Unsupervised Local Regressive Attributes for Pedestrian Re-identification

Abstract

Discovering of attributes is a challenging task in computer vision due to uncertainty about the attributes, which is caused mainly by the lack of semantic meaning in image parts. A usual scheme for facing attribute discovering is to divide the feature space using binary variables. Moreover, we can assume to know the attributes and by using expert information we can give a degree of attribute beyond only two values. Nonetheless, a binary variable could not be very informative, and we could not have access to expert information. In this work, we propose to discover linear regressive codes using image regions guided by a supervised criteria where the obtained codes obtain better generalization properties. We found that the discovered regressive codes can be successfully re-used in other visual datasets. As a future work, we plan to explore richer codification structures than lineal mapping considering efficient computation.

B. Peralta—This author was partially funded by FONDECYT Initiation grant 11140892.

1 Introduction

An important task in computer vision is the recognition of specific people considering semantic attributes. As an application, we could search for people with similar characteristics to a particular person, or we could find visual similarities between two people. An usual scheme is considering attributes as binary variables, where the attribute codes gives the answer to question: Has the image such attribute?
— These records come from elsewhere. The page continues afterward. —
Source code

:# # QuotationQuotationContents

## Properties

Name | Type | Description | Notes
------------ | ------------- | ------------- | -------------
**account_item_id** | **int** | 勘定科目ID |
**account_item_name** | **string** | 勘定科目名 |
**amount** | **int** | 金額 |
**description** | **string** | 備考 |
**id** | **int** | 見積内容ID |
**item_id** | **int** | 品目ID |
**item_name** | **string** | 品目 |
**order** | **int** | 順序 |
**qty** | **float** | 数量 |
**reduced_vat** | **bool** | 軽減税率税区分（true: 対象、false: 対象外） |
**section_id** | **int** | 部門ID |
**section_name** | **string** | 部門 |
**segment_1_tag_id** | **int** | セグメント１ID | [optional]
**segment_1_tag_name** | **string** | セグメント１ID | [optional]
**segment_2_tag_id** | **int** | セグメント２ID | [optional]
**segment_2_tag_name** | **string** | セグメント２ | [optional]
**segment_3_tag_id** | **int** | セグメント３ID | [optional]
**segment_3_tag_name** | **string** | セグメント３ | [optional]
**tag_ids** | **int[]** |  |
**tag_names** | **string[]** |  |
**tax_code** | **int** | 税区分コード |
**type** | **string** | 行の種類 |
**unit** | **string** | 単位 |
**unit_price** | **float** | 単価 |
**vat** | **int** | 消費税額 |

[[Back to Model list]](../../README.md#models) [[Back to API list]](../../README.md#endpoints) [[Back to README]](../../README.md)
On the other hand, we can consider multiple-valued attributes where they are more informative than binary attributes which should lead to better visual recognizers.

Fig. 1.

(a) DBC roughly divides data considering the presence of the attribute, which can be seen as “green-cloth”. (b) On the other hand, DRC estimates the degree of a particular objectness, in this case “green-cloth-ness” of image. Note that DRC codification is only guided by a joint optimization of codes, therefore it obtains a richer codification than the given by DBC.

For such reason, we propose to use a variation of relative attributes (Parikh and Grauman, [1]), where the attributes consider an order relationship instead of a binary criteria. In our work, we associate an arbitrary ordinal codification to the set of codes located on particular image regions; this codification implies that it exists a hidden and meaningful regressive localized relationship between classes. These ordinal codifications are not evident; but for example we can imagine a ‘t-shirt degree’ for the mid part of a clothed person. Our goal is learning pedestrian-specific mid-level features as regression codes. In contrast to Discriminative Binary Codes (DBC) [2], we associate the classifiers to some specific region of image and they are more expressive as we use real values to codes. On the other hand, [1] uses a attribute-labelled datasets and they use a discrete code based on ranks; in our case, we have not access to attribute information and we also obtain a more flexible codification than discrete codification. As we use regression in our proposed codification, we call our technique as Discriminative Regression Codes (DRC).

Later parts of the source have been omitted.